- What you are asked to do -
Would you please copy every line from the records that contains the word "tests"?

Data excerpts
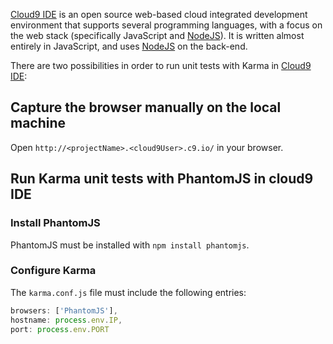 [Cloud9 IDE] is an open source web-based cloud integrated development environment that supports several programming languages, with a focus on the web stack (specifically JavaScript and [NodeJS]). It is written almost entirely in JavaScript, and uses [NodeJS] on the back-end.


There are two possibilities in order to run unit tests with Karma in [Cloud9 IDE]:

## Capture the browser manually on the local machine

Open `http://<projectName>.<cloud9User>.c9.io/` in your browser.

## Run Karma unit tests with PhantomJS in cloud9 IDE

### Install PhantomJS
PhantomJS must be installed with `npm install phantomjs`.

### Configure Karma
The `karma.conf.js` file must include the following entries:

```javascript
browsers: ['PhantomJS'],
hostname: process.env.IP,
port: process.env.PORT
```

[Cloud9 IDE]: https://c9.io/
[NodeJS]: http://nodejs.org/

- Completed task -
There are two possibilities in order to run unit tests with Karma in [Cloud9 IDE]:
## Run Karma unit tests with PhantomJS in cloud9 IDE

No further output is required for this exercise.